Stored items
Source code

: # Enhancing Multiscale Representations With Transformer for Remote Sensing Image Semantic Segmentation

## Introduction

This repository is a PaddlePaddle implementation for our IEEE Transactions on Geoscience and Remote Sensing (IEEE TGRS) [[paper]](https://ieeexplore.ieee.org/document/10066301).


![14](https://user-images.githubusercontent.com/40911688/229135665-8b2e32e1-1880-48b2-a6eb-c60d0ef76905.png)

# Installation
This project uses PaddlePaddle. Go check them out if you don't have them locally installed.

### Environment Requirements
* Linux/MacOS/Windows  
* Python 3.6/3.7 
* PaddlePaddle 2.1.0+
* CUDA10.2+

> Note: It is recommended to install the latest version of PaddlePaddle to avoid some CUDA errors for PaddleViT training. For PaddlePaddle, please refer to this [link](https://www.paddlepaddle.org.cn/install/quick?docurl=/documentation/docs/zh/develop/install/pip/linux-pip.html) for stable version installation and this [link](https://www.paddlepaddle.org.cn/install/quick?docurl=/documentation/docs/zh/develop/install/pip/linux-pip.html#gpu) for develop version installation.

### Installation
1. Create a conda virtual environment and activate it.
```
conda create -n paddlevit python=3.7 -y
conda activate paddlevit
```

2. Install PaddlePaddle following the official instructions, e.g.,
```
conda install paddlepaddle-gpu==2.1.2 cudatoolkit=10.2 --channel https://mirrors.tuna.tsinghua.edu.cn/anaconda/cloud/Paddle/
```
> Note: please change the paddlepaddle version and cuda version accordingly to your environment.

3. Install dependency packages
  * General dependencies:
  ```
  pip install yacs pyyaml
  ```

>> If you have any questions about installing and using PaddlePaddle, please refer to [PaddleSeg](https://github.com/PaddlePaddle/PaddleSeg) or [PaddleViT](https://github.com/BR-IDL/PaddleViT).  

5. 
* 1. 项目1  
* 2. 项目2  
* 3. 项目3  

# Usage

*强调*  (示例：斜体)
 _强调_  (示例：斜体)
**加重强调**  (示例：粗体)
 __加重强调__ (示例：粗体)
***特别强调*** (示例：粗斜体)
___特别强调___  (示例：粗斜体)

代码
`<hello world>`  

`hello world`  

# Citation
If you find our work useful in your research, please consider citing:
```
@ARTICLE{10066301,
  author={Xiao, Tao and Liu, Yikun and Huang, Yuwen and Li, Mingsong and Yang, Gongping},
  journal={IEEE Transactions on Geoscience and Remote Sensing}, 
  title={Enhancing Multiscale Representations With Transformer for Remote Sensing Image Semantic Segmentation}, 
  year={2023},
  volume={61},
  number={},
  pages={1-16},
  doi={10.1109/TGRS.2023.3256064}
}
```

▸ Exercise objective: Each line of the data that holds "https" should be copied.

▸ Output for this exercise:
This repository is a PaddlePaddle implementation for our IEEE Transactions on Geoscience and Remote Sensing (IEEE TGRS) [[paper]](https://ieeexplore.ieee.org/document/10066301).
![14](https://user-images.githubusercontent.com/40911688/229135665-8b2e32e1-1880-48b2-a6eb-c60d0ef76905.png)
> Note: It is recommended to install the latest version of PaddlePaddle to avoid some CUDA errors for PaddleViT training. For PaddlePaddle, please refer to this [link](https://www.paddlepaddle.org.cn/install/quick?docurl=/documentation/docs/zh/develop/install/pip/linux-pip.html) for stable version installation and this [link](https://www.paddlepaddle.org.cn/install/quick?docurl=/documentation/docs/zh/develop/install/pip/linux-pip.html#gpu) for develop version installation.
conda install paddlepaddle-gpu==2.1.2 cudatoolkit=10.2 --channel https://mirrors.tuna.tsinghua.edu.cn/anaconda/cloud/Paddle/
>> If you have any questions about installing and using PaddlePaddle, please refer to [PaddleSeg](https://github.com/PaddlePaddle/PaddleSeg) or [PaddleViT](https://github.com/BR-IDL/PaddleViT).  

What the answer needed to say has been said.